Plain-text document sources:
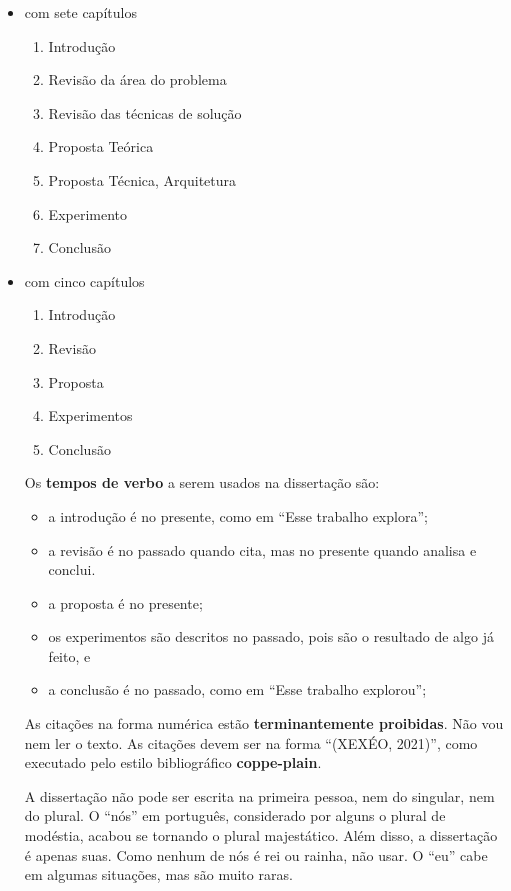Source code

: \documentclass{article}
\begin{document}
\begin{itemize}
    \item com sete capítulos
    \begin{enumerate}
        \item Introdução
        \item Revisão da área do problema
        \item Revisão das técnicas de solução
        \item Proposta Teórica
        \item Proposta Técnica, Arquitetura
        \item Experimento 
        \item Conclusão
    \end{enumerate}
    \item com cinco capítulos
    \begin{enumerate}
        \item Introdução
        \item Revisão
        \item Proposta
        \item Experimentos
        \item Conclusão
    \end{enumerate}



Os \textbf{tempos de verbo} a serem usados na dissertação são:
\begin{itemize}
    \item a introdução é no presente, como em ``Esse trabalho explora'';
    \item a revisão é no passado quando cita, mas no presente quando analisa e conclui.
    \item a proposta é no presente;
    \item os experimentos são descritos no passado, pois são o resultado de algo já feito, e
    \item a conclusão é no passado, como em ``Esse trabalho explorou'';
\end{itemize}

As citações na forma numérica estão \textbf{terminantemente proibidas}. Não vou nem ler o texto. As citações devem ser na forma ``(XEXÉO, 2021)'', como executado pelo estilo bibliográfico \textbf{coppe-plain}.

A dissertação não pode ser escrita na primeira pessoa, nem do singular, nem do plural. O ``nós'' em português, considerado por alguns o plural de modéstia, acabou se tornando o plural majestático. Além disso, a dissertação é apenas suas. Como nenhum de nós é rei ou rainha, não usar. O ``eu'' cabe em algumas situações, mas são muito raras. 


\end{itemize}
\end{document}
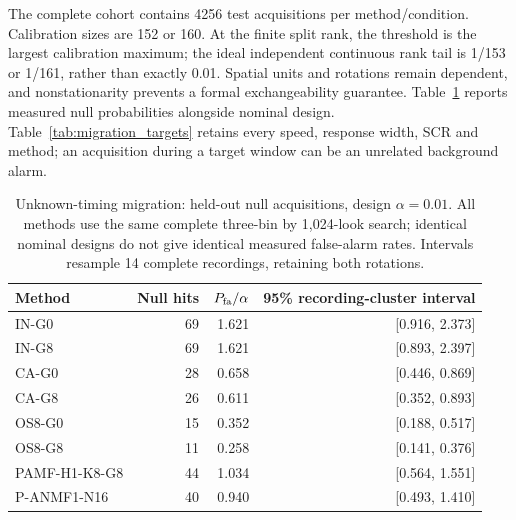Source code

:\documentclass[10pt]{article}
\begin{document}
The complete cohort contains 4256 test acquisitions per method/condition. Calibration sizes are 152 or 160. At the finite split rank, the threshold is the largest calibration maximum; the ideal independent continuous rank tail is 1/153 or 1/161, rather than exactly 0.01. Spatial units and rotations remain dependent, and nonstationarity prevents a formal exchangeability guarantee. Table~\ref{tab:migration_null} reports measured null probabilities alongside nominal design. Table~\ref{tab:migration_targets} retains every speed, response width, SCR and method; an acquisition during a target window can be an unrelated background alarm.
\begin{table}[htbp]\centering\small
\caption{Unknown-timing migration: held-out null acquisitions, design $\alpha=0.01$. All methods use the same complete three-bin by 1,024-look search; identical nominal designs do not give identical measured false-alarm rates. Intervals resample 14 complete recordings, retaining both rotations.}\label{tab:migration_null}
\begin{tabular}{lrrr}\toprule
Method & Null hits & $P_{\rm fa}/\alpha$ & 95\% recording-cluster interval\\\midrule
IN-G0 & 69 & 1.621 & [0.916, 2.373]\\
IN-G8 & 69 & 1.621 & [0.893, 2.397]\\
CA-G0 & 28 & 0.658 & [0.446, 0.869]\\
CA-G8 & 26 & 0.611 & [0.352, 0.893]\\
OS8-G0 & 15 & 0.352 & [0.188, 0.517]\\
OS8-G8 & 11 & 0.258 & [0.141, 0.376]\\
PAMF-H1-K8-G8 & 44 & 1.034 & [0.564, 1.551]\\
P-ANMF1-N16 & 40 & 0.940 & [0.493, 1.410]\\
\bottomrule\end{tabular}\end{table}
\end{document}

PROMPT:
The lines that mention the word "nominal" should be pulled from the records above.

EXERCISE RESPONSE:
The complete cohort contains 4256 test acquisitions per method/condition. Calibration sizes are 152 or 160. At the finite split rank, the threshold is the largest calibration maximum; the ideal independent continuous rank tail is 1/153 or 1/161, rather than exactly 0.01. Spatial units and rotations remain dependent, and nonstationarity prevents a formal exchangeability guarantee. Table~\ref{tab:migration_null} reports measured null probabilities alongside nominal design. Table~\ref{tab:migration_targets} retains every speed, response width, SCR and method; an acquisition during a target window can be an unrelated background alarm.
\caption{Unknown-timing migration: held-out null acquisitions, design $\alpha=0.01$. All methods use the same complete three-bin by 1,024-look search; identical nominal designs do not give identical measured false-alarm rates. Intervals resample 14 complete recordings, retaining both rotations.}\label{tab:migration_null}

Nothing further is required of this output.